(Task): Write out the records that follow exactly. Do not include pictures.

(Task data):
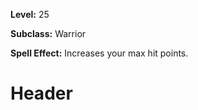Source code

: <!-- TITLE: Skill: Hearty Skin -->
<!-- SUBTITLE:  -->

**Level:** 25

**Subclass:** Warrior

**Spell Effect:** Increases your max hit points.

# Header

(Worked solution):
Source code

: <!-- TITLE: Skill: Hearty Skin -->
<!-- SUBTITLE:  -->

**Level:** 25

**Subclass:** Warrior

**Spell Effect:** Increases your max hit points.

# Header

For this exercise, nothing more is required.